- _WHAT YOU HAVE TO DO_: Wherever "each" shows up in the records below, copy the whole line.

- _DATASET EXTRACT_:
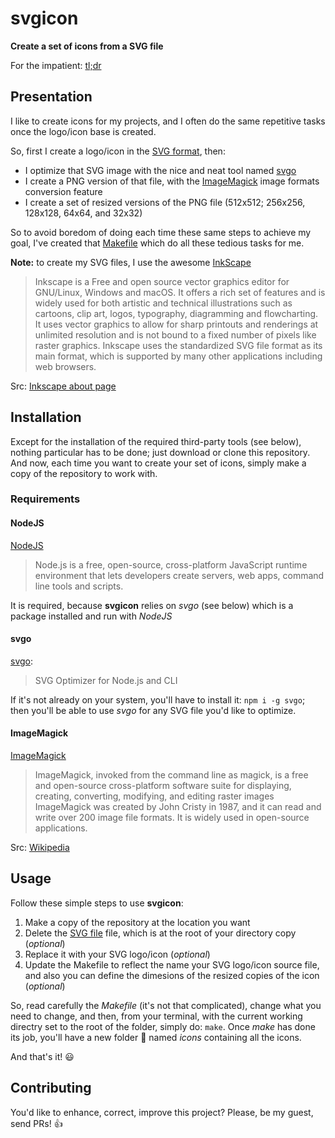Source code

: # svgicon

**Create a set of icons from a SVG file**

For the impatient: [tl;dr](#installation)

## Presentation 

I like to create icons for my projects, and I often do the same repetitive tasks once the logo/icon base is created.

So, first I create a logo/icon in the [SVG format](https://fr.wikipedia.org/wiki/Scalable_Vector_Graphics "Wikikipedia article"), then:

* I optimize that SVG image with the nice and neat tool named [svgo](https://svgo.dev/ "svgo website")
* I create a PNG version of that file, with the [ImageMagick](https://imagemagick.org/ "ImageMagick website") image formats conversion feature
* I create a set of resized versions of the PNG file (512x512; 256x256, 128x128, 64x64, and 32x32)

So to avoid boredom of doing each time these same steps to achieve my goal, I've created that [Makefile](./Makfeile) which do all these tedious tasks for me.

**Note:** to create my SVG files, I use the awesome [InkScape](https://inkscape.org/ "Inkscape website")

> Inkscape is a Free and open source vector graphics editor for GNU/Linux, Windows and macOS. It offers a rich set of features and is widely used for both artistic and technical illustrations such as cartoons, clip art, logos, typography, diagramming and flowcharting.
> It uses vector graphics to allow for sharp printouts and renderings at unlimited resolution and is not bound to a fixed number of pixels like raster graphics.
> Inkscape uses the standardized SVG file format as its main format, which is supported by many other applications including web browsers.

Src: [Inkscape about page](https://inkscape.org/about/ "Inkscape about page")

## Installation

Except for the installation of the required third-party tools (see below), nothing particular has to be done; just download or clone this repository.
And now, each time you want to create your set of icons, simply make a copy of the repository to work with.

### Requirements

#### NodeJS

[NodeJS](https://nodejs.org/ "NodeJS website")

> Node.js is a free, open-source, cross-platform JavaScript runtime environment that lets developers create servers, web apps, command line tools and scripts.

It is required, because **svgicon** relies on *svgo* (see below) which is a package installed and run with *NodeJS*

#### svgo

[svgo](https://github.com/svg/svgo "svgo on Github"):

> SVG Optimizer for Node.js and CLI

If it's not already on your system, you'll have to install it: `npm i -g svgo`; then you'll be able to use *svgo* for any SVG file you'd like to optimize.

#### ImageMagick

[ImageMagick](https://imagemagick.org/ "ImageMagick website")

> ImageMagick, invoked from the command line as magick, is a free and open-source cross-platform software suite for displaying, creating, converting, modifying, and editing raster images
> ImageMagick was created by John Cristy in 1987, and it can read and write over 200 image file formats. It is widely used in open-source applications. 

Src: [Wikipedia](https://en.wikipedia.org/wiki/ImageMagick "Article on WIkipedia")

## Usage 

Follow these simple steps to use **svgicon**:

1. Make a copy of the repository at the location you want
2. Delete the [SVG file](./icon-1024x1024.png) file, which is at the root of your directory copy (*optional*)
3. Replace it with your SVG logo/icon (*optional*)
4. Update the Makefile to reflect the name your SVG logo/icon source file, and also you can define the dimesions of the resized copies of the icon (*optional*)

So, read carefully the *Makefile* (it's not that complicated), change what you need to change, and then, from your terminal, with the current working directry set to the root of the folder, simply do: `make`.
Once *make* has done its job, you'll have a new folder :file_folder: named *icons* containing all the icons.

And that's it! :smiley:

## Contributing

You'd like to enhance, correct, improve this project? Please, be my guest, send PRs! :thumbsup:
* * *
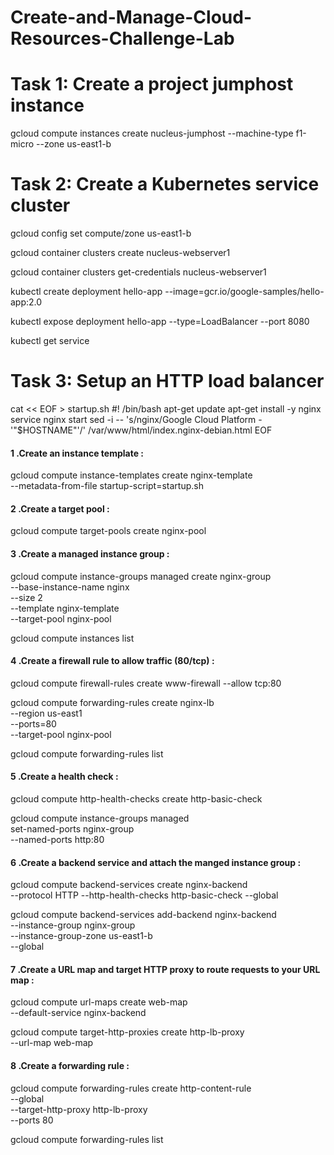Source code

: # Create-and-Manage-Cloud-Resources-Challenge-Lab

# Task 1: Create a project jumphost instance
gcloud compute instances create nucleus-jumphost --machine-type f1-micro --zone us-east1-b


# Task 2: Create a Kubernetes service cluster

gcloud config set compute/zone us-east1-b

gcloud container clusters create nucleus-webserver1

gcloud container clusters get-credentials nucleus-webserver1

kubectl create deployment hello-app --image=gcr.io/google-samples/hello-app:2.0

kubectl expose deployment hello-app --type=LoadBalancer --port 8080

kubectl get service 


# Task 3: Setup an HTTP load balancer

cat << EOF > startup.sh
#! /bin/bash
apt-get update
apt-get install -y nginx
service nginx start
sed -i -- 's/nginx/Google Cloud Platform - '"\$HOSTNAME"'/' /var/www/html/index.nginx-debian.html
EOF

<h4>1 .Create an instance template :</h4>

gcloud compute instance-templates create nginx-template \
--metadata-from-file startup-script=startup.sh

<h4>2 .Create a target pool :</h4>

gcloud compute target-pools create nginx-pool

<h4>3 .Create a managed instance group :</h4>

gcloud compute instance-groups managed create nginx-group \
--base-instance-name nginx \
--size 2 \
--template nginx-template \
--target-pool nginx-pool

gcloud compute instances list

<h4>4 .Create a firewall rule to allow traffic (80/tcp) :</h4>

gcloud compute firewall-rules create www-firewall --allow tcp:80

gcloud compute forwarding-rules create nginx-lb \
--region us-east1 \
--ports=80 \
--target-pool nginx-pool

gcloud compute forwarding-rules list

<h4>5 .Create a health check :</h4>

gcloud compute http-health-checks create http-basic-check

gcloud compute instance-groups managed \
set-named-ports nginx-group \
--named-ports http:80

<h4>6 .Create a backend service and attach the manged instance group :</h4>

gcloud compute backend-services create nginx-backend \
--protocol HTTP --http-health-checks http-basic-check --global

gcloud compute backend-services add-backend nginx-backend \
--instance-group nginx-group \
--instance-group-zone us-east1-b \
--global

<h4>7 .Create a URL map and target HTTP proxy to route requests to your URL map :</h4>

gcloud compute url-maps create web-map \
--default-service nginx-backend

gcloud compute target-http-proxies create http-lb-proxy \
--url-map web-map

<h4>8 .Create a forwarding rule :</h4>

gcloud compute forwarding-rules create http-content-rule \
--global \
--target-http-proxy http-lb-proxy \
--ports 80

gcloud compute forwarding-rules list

- _EXPECTED ANSWER_:
So to avoid boredom of doing each time these same steps to achieve my goal, I've created that [Makefile](./Makfeile) which do all these tedious tasks for me.
And now, each time you want to create your set of icons, simply make a copy of the repository to work with.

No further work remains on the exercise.